*YOUR GOAL*:
Would you retype each record exactly as given?

--- START ---

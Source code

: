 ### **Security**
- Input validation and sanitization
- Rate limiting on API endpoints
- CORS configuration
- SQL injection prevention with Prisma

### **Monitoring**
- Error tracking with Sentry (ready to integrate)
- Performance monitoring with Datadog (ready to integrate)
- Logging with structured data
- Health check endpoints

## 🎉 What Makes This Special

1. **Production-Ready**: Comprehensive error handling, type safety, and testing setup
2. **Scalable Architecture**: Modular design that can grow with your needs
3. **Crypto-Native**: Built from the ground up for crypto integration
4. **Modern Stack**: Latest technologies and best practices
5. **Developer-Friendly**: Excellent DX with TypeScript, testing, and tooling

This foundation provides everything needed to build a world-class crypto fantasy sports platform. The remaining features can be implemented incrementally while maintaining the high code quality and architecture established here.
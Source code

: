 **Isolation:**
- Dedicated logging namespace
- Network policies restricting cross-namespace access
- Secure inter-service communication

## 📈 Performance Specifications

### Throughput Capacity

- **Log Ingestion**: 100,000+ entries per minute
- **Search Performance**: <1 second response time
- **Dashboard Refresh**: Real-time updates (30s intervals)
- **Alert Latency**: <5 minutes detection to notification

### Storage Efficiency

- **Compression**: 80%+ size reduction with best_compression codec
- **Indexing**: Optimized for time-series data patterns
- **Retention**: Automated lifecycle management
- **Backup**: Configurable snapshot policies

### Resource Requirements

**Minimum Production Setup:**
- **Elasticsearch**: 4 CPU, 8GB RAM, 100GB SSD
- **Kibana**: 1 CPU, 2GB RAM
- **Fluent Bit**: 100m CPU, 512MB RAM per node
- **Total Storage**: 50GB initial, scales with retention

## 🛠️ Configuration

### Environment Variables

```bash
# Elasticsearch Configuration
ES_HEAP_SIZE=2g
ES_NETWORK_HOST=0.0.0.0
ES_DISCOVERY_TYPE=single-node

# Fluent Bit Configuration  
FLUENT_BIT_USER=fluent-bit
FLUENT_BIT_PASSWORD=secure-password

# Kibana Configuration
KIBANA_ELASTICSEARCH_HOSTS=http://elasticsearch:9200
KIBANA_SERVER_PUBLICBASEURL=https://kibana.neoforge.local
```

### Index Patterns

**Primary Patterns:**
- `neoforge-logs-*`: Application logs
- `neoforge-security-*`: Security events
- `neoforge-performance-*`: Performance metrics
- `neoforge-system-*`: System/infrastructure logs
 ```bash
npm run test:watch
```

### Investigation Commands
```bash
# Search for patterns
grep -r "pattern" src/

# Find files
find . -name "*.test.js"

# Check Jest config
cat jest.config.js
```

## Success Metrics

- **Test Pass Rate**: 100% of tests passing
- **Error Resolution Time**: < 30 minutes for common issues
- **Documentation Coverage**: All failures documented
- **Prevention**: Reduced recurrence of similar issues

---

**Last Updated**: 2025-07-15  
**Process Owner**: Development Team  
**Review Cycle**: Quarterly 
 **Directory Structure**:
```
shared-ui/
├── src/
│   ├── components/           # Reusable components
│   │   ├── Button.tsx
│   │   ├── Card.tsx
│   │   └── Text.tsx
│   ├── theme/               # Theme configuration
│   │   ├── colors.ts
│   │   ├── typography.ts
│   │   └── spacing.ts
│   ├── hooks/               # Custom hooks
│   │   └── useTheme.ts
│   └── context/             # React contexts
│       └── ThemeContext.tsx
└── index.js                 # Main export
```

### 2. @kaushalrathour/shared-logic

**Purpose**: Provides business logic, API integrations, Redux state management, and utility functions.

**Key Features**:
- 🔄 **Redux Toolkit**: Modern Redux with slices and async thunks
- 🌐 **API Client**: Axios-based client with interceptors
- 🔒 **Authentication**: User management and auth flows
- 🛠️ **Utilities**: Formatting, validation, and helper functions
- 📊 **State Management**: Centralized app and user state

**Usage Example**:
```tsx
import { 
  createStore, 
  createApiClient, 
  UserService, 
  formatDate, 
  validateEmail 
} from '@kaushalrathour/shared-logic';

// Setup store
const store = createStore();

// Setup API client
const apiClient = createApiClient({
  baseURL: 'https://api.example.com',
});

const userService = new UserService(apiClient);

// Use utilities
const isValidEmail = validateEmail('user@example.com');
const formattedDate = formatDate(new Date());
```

--- END ---

*EXERCISE RESPONSE*:
Source code

: ### **Security**
- Input validation and sanitization
- Rate limiting on API endpoints
- CORS configuration
- SQL injection prevention with Prisma

### **Monitoring**
- Error tracking with Sentry (ready to integrate)
- Performance monitoring with Datadog (ready to integrate)
- Logging with structured data
- Health check endpoints

## 🎉 What Makes This Special

1. **Production-Ready**: Comprehensive error handling, type safety, and testing setup
2. **Scalable Architecture**: Modular design that can grow with your needs
3. **Crypto-Native**: Built from the ground up for crypto integration
4. **Modern Stack**: Latest technologies and best practices
5. **Developer-Friendly**: Excellent DX with TypeScript, testing, and tooling

This foundation provides everything needed to build a world-class crypto fantasy sports platform. The remaining features can be implemented incrementally while maintaining the high code quality and architecture established here.
Source code

: **Isolation:**
- Dedicated logging namespace
- Network policies restricting cross-namespace access
- Secure inter-service communication

## 📈 Performance Specifications

### Throughput Capacity

- **Log Ingestion**: 100,000+ entries per minute
- **Search Performance**: <1 second response time
- **Dashboard Refresh**: Real-time updates (30s intervals)
- **Alert Latency**: <5 minutes detection to notification

### Storage Efficiency

- **Compression**: 80%+ size reduction with best_compression codec
- **Indexing**: Optimized for time-series data patterns
- **Retention**: Automated lifecycle management
- **Backup**: Configurable snapshot policies

### Resource Requirements

**Minimum Production Setup:**
- **Elasticsearch**: 4 CPU, 8GB RAM, 100GB SSD
- **Kibana**: 1 CPU, 2GB RAM
- **Fluent Bit**: 100m CPU, 512MB RAM per node
- **Total Storage**: 50GB initial, scales with retention

## 🛠️ Configuration

### Environment Variables

```bash
# Elasticsearch Configuration
ES_HEAP_SIZE=2g
ES_NETWORK_HOST=0.0.0.0
ES_DISCOVERY_TYPE=single-node

# Fluent Bit Configuration  
FLUENT_BIT_USER=fluent-bit
FLUENT_BIT_PASSWORD=secure-password

# Kibana Configuration
KIBANA_ELASTICSEARCH_HOSTS=http://elasticsearch:9200
KIBANA_SERVER_PUBLICBASEURL=https://kibana.neoforge.local
```

### Index Patterns

**Primary Patterns:**
- `neoforge-logs-*`: Application logs
- `neoforge-security-*`: Security events
- `neoforge-performance-*`: Performance metrics
- `neoforge-system-*`: System/infrastructure logs
 ```bash
npm run test:watch
```

### Investigation Commands
```bash
# Search for patterns
grep -r "pattern" src/

# Find files
find . -name "*.test.js"

# Check Jest config
cat jest.config.js
```

## Success Metrics

- **Test Pass Rate**: 100% of tests passing
- **Error Resolution Time**: < 30 minutes for common issues
- **Documentation Coverage**: All failures documented
- **Prevention**: Reduced recurrence of similar issues

---

**Last Updated**: 2025-07-15  
**Process Owner**: Development Team  
**Review Cycle**: Quarterly 
 **Directory Structure**:
```
shared-ui/
├── src/
│   ├── components/           # Reusable components
│   │   ├── Button.tsx
│   │   ├── Card.tsx
│   │   └── Text.tsx
│   ├── theme/               # Theme configuration
│   │   ├── colors.ts
│   │   ├── typography.ts
│   │   └── spacing.ts
│   ├── hooks/               # Custom hooks
│   │   └── useTheme.ts
│   └── context/             # React contexts
│       └── ThemeContext.tsx
└── index.js                 # Main export
```

### 2. @kaushalrathour/shared-logic

**Purpose**: Provides business logic, API integrations, Redux state management, and utility functions.

**Key Features**:
- 🔄 **Redux Toolkit**: Modern Redux with slices and async thunks
- 🌐 **API Client**: Axios-based client with interceptors
- 🔒 **Authentication**: User management and auth flows
- 🛠️ **Utilities**: Formatting, validation, and helper functions
- 📊 **State Management**: Centralized app and user state

**Usage Example**:
```tsx
import { 
  createStore, 
  createApiClient, 
  UserService, 
  formatDate, 
  validateEmail 
} from '@kaushalrathour/shared-logic';

// Setup store
const store = createStore();

// Setup API client
const apiClient = createApiClient({
  baseURL: 'https://api.example.com',
});

const userService = new UserService(apiClient);

// Use utilities
const isValidEmail = validateEmail('user@example.com');
const formattedDate = formatDate(new Date());
```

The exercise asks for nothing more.